■ WHAT YOU WILL DO ■
Your response should consist of every line below, reproduced without alteration.

____

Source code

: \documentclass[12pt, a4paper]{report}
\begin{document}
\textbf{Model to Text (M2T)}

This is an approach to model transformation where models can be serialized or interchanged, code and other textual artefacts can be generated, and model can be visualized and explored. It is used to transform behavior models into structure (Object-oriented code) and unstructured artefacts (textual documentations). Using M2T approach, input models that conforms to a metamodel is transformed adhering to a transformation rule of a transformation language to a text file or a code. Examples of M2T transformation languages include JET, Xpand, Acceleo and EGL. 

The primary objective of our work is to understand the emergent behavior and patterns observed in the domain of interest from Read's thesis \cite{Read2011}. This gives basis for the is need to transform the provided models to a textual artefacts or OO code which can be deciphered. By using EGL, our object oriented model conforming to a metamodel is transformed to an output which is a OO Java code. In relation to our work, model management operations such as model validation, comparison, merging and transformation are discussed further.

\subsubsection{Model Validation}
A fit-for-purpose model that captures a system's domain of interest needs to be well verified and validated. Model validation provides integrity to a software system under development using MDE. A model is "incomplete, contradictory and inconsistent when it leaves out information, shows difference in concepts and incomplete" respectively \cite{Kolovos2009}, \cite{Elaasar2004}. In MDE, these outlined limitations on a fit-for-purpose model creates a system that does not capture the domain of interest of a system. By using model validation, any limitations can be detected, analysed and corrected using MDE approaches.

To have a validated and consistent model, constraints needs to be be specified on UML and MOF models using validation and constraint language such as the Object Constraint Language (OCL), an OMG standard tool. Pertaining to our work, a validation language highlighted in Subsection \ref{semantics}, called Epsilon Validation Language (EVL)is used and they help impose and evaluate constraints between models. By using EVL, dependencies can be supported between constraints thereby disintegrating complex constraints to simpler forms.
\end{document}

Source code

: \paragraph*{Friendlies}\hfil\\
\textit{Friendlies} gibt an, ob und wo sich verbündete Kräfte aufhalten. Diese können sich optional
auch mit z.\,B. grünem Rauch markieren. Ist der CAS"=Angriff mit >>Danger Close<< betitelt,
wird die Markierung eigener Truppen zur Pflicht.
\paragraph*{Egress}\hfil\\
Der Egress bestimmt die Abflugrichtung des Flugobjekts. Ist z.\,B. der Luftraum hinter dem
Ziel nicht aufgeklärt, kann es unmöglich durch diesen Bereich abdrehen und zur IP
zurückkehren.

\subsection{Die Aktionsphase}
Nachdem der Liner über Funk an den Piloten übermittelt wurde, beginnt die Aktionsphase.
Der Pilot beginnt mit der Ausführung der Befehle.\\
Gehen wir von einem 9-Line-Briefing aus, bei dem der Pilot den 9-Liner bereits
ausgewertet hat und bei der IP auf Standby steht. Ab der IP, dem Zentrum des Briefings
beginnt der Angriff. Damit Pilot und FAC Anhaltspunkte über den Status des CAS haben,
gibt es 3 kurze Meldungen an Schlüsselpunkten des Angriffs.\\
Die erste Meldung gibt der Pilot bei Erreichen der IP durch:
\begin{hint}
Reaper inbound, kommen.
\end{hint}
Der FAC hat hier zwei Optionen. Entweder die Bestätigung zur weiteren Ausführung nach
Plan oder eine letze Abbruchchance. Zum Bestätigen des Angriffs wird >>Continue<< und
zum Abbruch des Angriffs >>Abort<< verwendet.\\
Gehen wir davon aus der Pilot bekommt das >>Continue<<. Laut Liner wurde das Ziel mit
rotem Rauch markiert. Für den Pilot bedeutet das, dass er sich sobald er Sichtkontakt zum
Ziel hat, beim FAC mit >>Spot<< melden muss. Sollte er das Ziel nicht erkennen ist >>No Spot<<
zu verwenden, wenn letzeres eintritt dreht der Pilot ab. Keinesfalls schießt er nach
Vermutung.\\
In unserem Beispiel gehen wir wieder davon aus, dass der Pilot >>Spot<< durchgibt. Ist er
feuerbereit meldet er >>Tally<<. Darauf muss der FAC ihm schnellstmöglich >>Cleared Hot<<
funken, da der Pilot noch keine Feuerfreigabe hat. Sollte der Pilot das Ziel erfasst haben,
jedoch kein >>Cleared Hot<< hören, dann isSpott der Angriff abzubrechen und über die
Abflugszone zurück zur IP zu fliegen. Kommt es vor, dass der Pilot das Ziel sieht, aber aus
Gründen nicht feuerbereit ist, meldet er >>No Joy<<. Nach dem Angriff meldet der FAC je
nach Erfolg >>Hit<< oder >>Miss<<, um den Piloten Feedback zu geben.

____

■ THE ANSWER ■
Source code

: \documentclass[12pt, a4paper]{report}
\begin{document}
\textbf{Model to Text (M2T)}

This is an approach to model transformation where models can be serialized or interchanged, code and other textual artefacts can be generated, and model can be visualized and explored. It is used to transform behavior models into structure (Object-oriented code) and unstructured artefacts (textual documentations). Using M2T approach, input models that conforms to a metamodel is transformed adhering to a transformation rule of a transformation language to a text file or a code. Examples of M2T transformation languages include JET, Xpand, Acceleo and EGL. 

The primary objective of our work is to understand the emergent behavior and patterns observed in the domain of interest from Read's thesis \cite{Read2011}. This gives basis for the is need to transform the provided models to a textual artefacts or OO code which can be deciphered. By using EGL, our object oriented model conforming to a metamodel is transformed to an output which is a OO Java code. In relation to our work, model management operations such as model validation, comparison, merging and transformation are discussed further.

\subsubsection{Model Validation}
A fit-for-purpose model that captures a system's domain of interest needs to be well verified and validated. Model validation provides integrity to a software system under development using MDE. A model is "incomplete, contradictory and inconsistent when it leaves out information, shows difference in concepts and incomplete" respectively \cite{Kolovos2009}, \cite{Elaasar2004}. In MDE, these outlined limitations on a fit-for-purpose model creates a system that does not capture the domain of interest of a system. By using model validation, any limitations can be detected, analysed and corrected using MDE approaches.

To have a validated and consistent model, constraints needs to be be specified on UML and MOF models using validation and constraint language such as the Object Constraint Language (OCL), an OMG standard tool. Pertaining to our work, a validation language highlighted in Subsection \ref{semantics}, called Epsilon Validation Language (EVL)is used and they help impose and evaluate constraints between models. By using EVL, dependencies can be supported between constraints thereby disintegrating complex constraints to simpler forms.
\end{document}

Source code

: \paragraph*{Friendlies}\hfil\\
\textit{Friendlies} gibt an, ob und wo sich verbündete Kräfte aufhalten. Diese können sich optional
auch mit z.\,B. grünem Rauch markieren. Ist der CAS"=Angriff mit >>Danger Close<< betitelt,
wird die Markierung eigener Truppen zur Pflicht.
\paragraph*{Egress}\hfil\\
Der Egress bestimmt die Abflugrichtung des Flugobjekts. Ist z.\,B. der Luftraum hinter dem
Ziel nicht aufgeklärt, kann es unmöglich durch diesen Bereich abdrehen und zur IP
zurückkehren.

\subsection{Die Aktionsphase}
Nachdem der Liner über Funk an den Piloten übermittelt wurde, beginnt die Aktionsphase.
Der Pilot beginnt mit der Ausführung der Befehle.\\
Gehen wir von einem 9-Line-Briefing aus, bei dem der Pilot den 9-Liner bereits
ausgewertet hat und bei der IP auf Standby steht. Ab der IP, dem Zentrum des Briefings
beginnt der Angriff. Damit Pilot und FAC Anhaltspunkte über den Status des CAS haben,
gibt es 3 kurze Meldungen an Schlüsselpunkten des Angriffs.\\
Die erste Meldung gibt der Pilot bei Erreichen der IP durch:
\begin{hint}
Reaper inbound, kommen.
\end{hint}
Der FAC hat hier zwei Optionen. Entweder die Bestätigung zur weiteren Ausführung nach
Plan oder eine letze Abbruchchance. Zum Bestätigen des Angriffs wird >>Continue<< und
zum Abbruch des Angriffs >>Abort<< verwendet.\\
Gehen wir davon aus der Pilot bekommt das >>Continue<<. Laut Liner wurde das Ziel mit
rotem Rauch markiert. Für den Pilot bedeutet das, dass er sich sobald er Sichtkontakt zum
Ziel hat, beim FAC mit >>Spot<< melden muss. Sollte er das Ziel nicht erkennen ist >>No Spot<<
zu verwenden, wenn letzeres eintritt dreht der Pilot ab. Keinesfalls schießt er nach
Vermutung.\\
In unserem Beispiel gehen wir wieder davon aus, dass der Pilot >>Spot<< durchgibt. Ist er
feuerbereit meldet er >>Tally<<. Darauf muss der FAC ihm schnellstmöglich >>Cleared Hot<<
funken, da der Pilot noch keine Feuerfreigabe hat. Sollte der Pilot das Ziel erfasst haben,
jedoch kein >>Cleared Hot<< hören, dann isSpott der Angriff abzubrechen und über die
Abflugszone zurück zur IP zu fliegen. Kommt es vor, dass der Pilot das Ziel sieht, aber aus
Gründen nicht feuerbereit ist, meldet er >>No Joy<<. Nach dem Angriff meldet der FAC je
nach Erfolg >>Hit<< oder >>Miss<<, um den Piloten Feedback zu geben.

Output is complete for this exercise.